The math is staggering. In the 2014 election, Fidesz won just 44.9 percent of votes but captured 66.8 percent of seats. The diaspora vote alone, roughly 122,000 ballots that year, can swing close elections in the ruling party’s favor. Political scientists calculate that the opposition needs to win by a significantly larger total margin just to achieve a bare-bones parliamentary majority. In 2022, six opposition parties pulled together to form one united front and still could not overcome the built-in disadvantage.
The economic dimension completes the system. European Union structural funds provide about 4 percent of Hungary’s gross domestic product, billions meant for infrastructure and development. Under Orban, these funds flow primarily to his allies. The poster child is Lorinc Meszaros, Orban’s childhood friend from their tiny home village.
In 2010, Meszaros was a gas fitter working on pipes and boilers. Today, he is Hungary’s richest man, worth over a billion euros. In 2018 alone, his companies won 826 million euros in EU-funded contracts. Asked about his success, Meszaros credited “God, luck, and Viktor Orban.”

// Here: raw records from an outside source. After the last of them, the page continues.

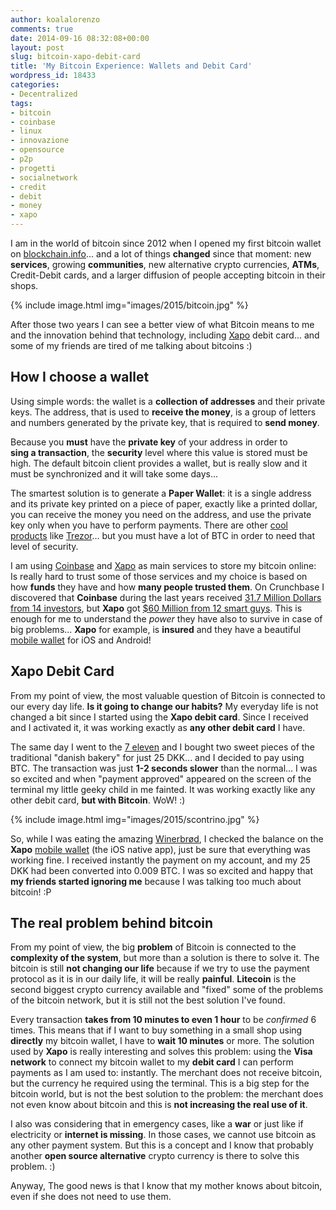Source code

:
 ```yaml
---
author: koalalorenzo
comments: true
date: 2014-09-16 08:32:08+00:00
layout: post
slug: bitcoin-xapo-debit-card
title: 'My Bitcoin Experience: Wallets and Debit Card'
wordpress_id: 18433
categories:
- Decentralized
tags:
- bitcoin
- coinbase
- linux
- innovazione
- opensource
- p2p
- progetti
- socialnetwork
- credit
- debit
- money
- xapo
---
```


I am in the world of bitcoin since 2012 when I opened my first bitcoin wallet on [blockchain.info](https://blockchain.info/it/wallet/)... and a lot of things **changed** since that moment: new **services**, growing **communities**, new alternative crypto currencies, **ATMs**, Credit-Debit cards, and a larger diffusion of people accepting bitcoin in their shops.

{%
  include image.html
  img="images/2015/bitcoin.jpg"
%}

After those two years I can see a better view of what Bitcoin means to me and the innovation behind that technology, including [Xapo](http://xapo.com/r/AT5712D) debit card... and some of my friends are tired of me talking about bitcoins :)



## How I choose a wallet



Using simple words: the wallet is a **collection of addresses** and their private keys. The address, that is used to **receive the money**, is a group of letters and numbers generated by the private key, that is required to **send money**.

Because you **must** have the **private key** of your address in order to **sing a transaction**, the **security** level where this value is stored must be high. The default bitcoin client provides a wallet, but is really slow and it must be synchronized and it will take some days... <!--more-->

The smartest solution is to generate a **Paper Wallet**: it is a single address and its private key printed on a piece of paper, exactly like a printed dollar, you can receive the money you need on the address, and use the private key only when you have to perform payments. There are other [cool products](https://en.bitcoin.it/wiki/Hardware_wallet) like [Trezor](https://buytrezor.com)... but you must have a lot of BTC in order to need that level of security.

I am using [Coinbase](http://coinbase.com) and [Xapo](http://xapo.com/) as main services to store my bitcoin online: Is really hard to trust some of those services and my choice is based on how **funds** they have and how **many people trusted them**. On Crunchbase I discovered that **Coinbase** during the last years received [31.7 Million Dollars from 14 investors](http://www.crunchbase.com/organization/coinbase), but **Xapo** got [$60 Million from 12 smart guys](http://www.crunchbase.com/organization/xapo). This is enough for me to understand the _power_ they have also to survive in case of big problems... **Xapo** for example, is **insured** and they have a beautiful [mobile wallet](https://xapo.com/wallet/) for iOS and Android!



## Xapo Debit Card



From my point of view, the most valuable question of Bitcoin is connected to our every day life. **Is it going to change our habits?** My everyday life is not changed a bit since I started using the **Xapo debit card**. Since I received and I activated it, it was working exactly as **any other debit card** I have.

The same day I went to the [7 eleven](https://www.7-eleven.com) and I bought two sweet pieces of the traditional "danish bakery" for just 25 DKK... and I decided to pay using BTC. The transaction was just **1-2 seconds slower** than the normal... I was so excited and when "payment approved" appeared on the screen of the terminal my little geeky child in me fainted. It was working exactly like any other debit card, **but with Bitcoin**. WoW! :)





{%
  include image.html
  img="images/2015/scontrino.jpg"
%}




So, while I was eating the amazing [Winerbrød](/images/2015/win.jpg), I checked the balance on the **Xapo** [mobile wallet](https://xapo.com/wallet/) (the iOS native app), just be sure that everything was working fine. I received instantly the payment on my account, and my 25 DKK had been converted into 0.009 BTC. I was so excited and happy that **my friends started ignoring me** because I was talking too much about bitcoin! :P



## The real problem behind bitcoin



From my point of view, the big **problem** of Bitcoin is connected to the **complexity of the system**, but more than a solution is there to solve it. The bitcoin is still **not changing our life** because if we try to use the payment protocol as it is in our daily life, it will be really **painful**. **Litecoin** is the second biggest crypto currency available and "fixed" some of the problems of the bitcoin network, but it is still not the best solution I've found.

Every transaction **takes from 10 minutes to even 1 hour** to be _confirmed_ 6 times. This means that if I want to buy something in a small shop using **directly** my bitcoin wallet, I have to **wait 10 minutes** or more. The solution used by **Xapo** is really interesting and solves this problem: using the **Visa network** to connect my bitcoin wallet to my **debit card** I can perform payments as I am used to: instantly. The merchant does not receive bitcoin, but the currency he required using the terminal. This is a big step for the bitcoin world, but is not the best solution to the problem: the merchant does not even know about bitcoin and this is **not increasing the real use of it**.

I also was considering that in emergency cases, like a **war** or just like if electricity or **internet is missing**. In those cases, we cannot use bitcoin as any other payment system. But this is a concept and I know that probably another **open source alternative** crypto currency is there to solve this problem. :)

Anyway, The good news is that I know that my mother knows about bitcoin, even if she does not need to use them.
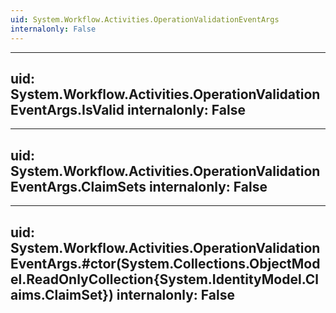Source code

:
 ```yaml
---
uid: System.Workflow.Activities.OperationValidationEventArgs
internalonly: False
---
```


---
uid: System.Workflow.Activities.OperationValidationEventArgs.IsValid
internalonly: False
---

---
uid: System.Workflow.Activities.OperationValidationEventArgs.ClaimSets
internalonly: False
---

---
uid: System.Workflow.Activities.OperationValidationEventArgs.#ctor(System.Collections.ObjectModel.ReadOnlyCollection{System.IdentityModel.Claims.ClaimSet})
internalonly: False
---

The message is not subtle: support the regime and prosper, oppose it and suffer economic isolation. In rural areas where a single EU-funded project might be the largest employer, this creates overwhelming pressure to fall in line. Mayors who back Fidesz see new highways and sports complexes appear. Those who do not watch investment flow to neighboring towns.
Illiberal Democracy by Design
All of this operates under what Orban proudly calls an “illiberal democracy.” In a 2014 speech, he declared the liberal democratic model obsolete, arguing that Hungary needed something new: maintaining democratic forms while rejecting liberal values including pluralism and checks and balances. He name-checked Russia, China, and Turkey as models, not as wholesale endorsements but for their success at concentrating power while maintaining stability.

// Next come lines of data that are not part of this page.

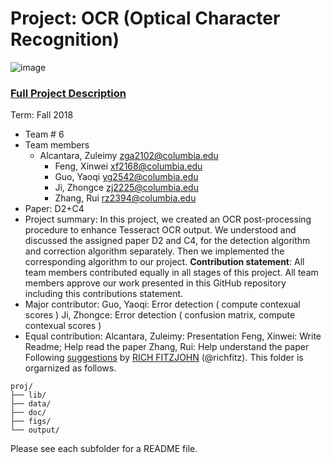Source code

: # Project: OCR (Optical Character Recognition) 

![image](figs/intro.png)

### [Full Project Description](doc/project4_desc.md)

Term: Fall 2018

+ Team # 6
+ Team members
	+  Alcantara, Zuleimy zga2102@columbia.edu
        +  Feng, Xinwei  xf2168@columbia.edu
        +  Guo, Yaoqi  yg2542@columbia.edu
        +  Ji, Zhongce  zj2225@columbia.edu
        +  Zhang, Rui  rz2394@columbia.edu
+ Paper: D2+C4
+ Project summary: In this project, we created an OCR post-processing procedure to enhance Tesseract OCR output. We understood and discussed the assigned paper D2 and C4, for the detection algorithm and correction algorithm separately. Then we implemented the corresponding algorithm to our project.
**Contribution statement**: All team members contributed equally in all stages of this project. All team members approve our work presented in this GitHub repository including this contributions statement.
+ Major contributor: 
Guo, Yaoqi: Error detection ( compute contexual scores )
Ji, Zhongce: Error detection ( confusion matrix, compute contexual scores )
+ Equal contribution:
Alcantara, Zuleimy: Presentation
Feng, Xinwei: Write Readme; Help read the paper
Zhang, Rui: Help understand the paper
Following [suggestions](http://nicercode.github.io/blog/2013-04-05-projects/) by [RICH FITZJOHN](http://nicercode.github.io/about/#Team) (@richfitz). This folder is orgarnized as follows.

```
proj/
├── lib/
├── data/
├── doc/
├── figs/
└── output/
```

Please see each subfolder for a README file.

For years, this machinery had caught the attention of foreign-policy specialists, but Orban remained a minor player on the world stage, just another leader from a small country swimming against the European tide. That was about to change dramatically, and the catalyst was a crisis that arrived at Hungary’s southern border.
The Anti-Immigration King
When the 2015 refugee crisis hit Europe, Orban saw both a threat and an opportunity. His response would transform him from the leader of a small European country into nothing short of a celebrity in MAGA circles, a transformation that began with a fence and ended with him becoming the global right’s most celebrated strongman.
While German Chancellor Angela Merkel opened her borders to over a million refugees, Orban took the opposite approach. He built a 155-kilometer fence along Hungary’s southern border with Serbia, complete with razor wire and heat sensors. The imagery was powerful and sent a message heard around the world: here was a small European nation willing to literally wall itself off.
He backed this up with a massive propaganda campaign. Government billboards appeared across Hungary with messages like “If you come to Hungary, you must respect our culture!” and “Did you know?
Brussels wants to settle a city’s worth of illegal immigrants in Hungary.” All of these were, of course, in Hungarian, meaning there was nearly zero chance any arriving migrants could read them. This was not messaging aimed at deterring refugees.
It was a domestic political move designed to rally Hungarian voters around the idea that their government, and specifically Viktor Orban, was taking a strong stand against unwanted immigration.
The campaign reached its peak with the vilification of George Soros, the Hungarian-born billionaire philanthropist who spent generously across the continent promoting pro-migration candidates and policies. Orban’s government spent millions on ads featuring his face with the caption “Don’t let Soros have the last laugh!” This so-called “Stop Soros” campaign escalated into a law, passed in 2018, that criminalized helping asylum seekers and forced Soros’s Open Society Foundations to leave the country. Critics saw anti-Semitic tropes in the campaign; proponents argued the government was simply opposing his political activities and advocacy.
By posing immigration as something akin to civilizational survival, Orban transformed the issue into a flashpoint at home and abroad, catching the attention of the MAGA movement early on. In speech after speech, he warned that Europe was committing “suicide” by accepting Muslim refugees. He spoke of defending “Christian Europe” against “invasion.” He positioned himself as the lone voice of sanity against a Brussels elite determined to destroy European identity.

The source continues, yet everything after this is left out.